IOSCO requested comments on updated principles for regulated entities that outsource functions.

The proposed principles build on the 2005 Outsourcing Principles for Market Intermediaries and the 2009 Outsourcing Principles for Markets, expanded to cover "trading venues, market intermediaries, proprietary trading firms, credit rating agencies, and financial market infrastructure entities."

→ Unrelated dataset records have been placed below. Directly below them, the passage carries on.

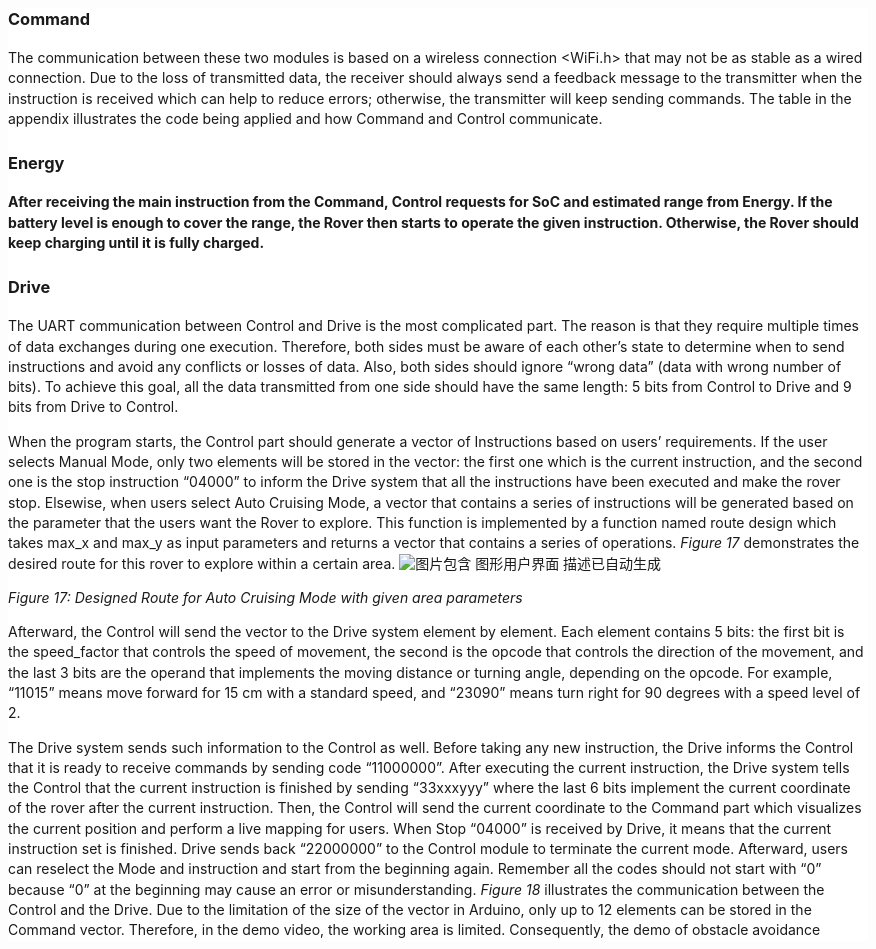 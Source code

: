 ### **Command**

The communication between these two modules is based on a wireless connection
\<WiFi.h\> that may not be as stable as a wired connection. Due to the loss of
transmitted data, the receiver should always send a feedback message to the
transmitter when the instruction is received which can help to reduce errors;
otherwise, the transmitter will keep sending commands. The table in the appendix
illustrates the code being applied and how Command and Control communicate.

### **Energy**

**After receiving the main instruction from the Command, Control requests for
SoC and estimated range from Energy. If the battery level is enough to cover the
range, the Rover then starts to operate the given instruction. Otherwise, the
Rover should keep charging until it is fully charged.**

### **Drive**

The UART communication between Control and Drive is the most complicated part.
The reason is that they require multiple times of data exchanges during one
execution. Therefore, both sides must be aware of each other’s state to
determine when to send instructions and avoid any conflicts or losses of data.
Also, both sides should ignore “wrong data” (data with wrong number of bits). To
achieve this goal, all the data transmitted from one side should have the same
length: 5 bits from Control to Drive and 9 bits from Drive to Control.

When the program starts, the Control part should generate a vector of
Instructions based on users’ requirements. If the user selects Manual Mode, only
two elements will be stored in the vector: the first one which is the current
instruction, and the second one is the stop instruction “04000” to inform the
Drive system that all the instructions have been executed and make the rover
stop. Elsewise, when users select Auto Cruising Mode, a vector that contains a
series of instructions will be generated based on the parameter that the users
want the Rover to explore. This function is implemented by a function named
route design which takes max_x and max_y as input parameters and returns a
vector that contains a series of operations. *Figure 17* demonstrates the
desired route for this rover to explore within a certain area. ![图片包含
图形用户界面 描述已自动生成](media/cce7817a047f93fda894eb576a1b8c17.png)

*Figure 17: Designed Route for Auto Cruising Mode with given area parameters*

Afterward, the Control will send the vector to the Drive system element by
element. Each element contains 5 bits: the first bit is the speed_factor that
controls the speed of movement, the second is the opcode that controls the
direction of the movement, and the last 3 bits are the operand that implements
the moving distance or turning angle, depending on the opcode. For example,
“11015” means move forward for 15 cm with a standard speed, and “23090” means
turn right for 90 degrees with a speed level of 2.

The Drive system sends such information to the Control as well. Before taking
any new instruction, the Drive informs the Control that it is ready to receive
commands by sending code “11000000”. After executing the current instruction,
the Drive system tells the Control that the current instruction is finished by
sending “33xxxyyy” where the last 6 bits implement the current coordinate of the
rover after the current instruction. Then, the Control will send the current
coordinate to the Command part which visualizes the current position and perform
a live mapping for users. When Stop “04000” is received by Drive, it means that
the current instruction set is finished. Drive sends back “22000000” to the
Control module to terminate the current mode. Afterward, users can reselect the
Mode and instruction and start from the beginning again. Remember all the codes
should not start with “0” because “0” at the beginning may cause an error or
misunderstanding. *Figure 18* illustrates the communication between the Control
and the Drive. Due to the limitation of the size of the vector in Arduino, only
up to 12 elements can be stored in the Command vector. Therefore, in the demo
video, the working area is limited. Consequently, the demo of obstacle avoidance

The revisions to the principles include "fundamental precepts" (along with related guidance) that in-scope entities are expected to follow with respect to outsourcing arrangements. These "precepts cover issues such as the definition of outsourcing, the assessment of materiality and criticality, affiliates, sub-contracting and outsourcing on a cross-border basis."

The principles include:

1. conducting due diligence processes in choosing a service provider, and in monitoring its ongoing performance;

2. entering into a legally binding written contract with each service provider;

3. ensuring the protection of the regulated entity's proprietary and client-related information and a continuity of service to the regulated entity, including a plan for disaster recovery with periodic testing;

4. protecting confidential information and data related to the regulated entity and its clients from disclosure to third parties;

5. managing the risks of dependence on a single service provider;

6. ensuring that its regulator, its auditors, and itself are able to obtain promptly, upon request, information concerning outsourced tasks relevant to regulatory oversight; and

7. including written provisions regarding the termination of outsourced tasks with service providers and maintaining exit strategies.

Comments on the guidance must be submitted by October 1, 2020.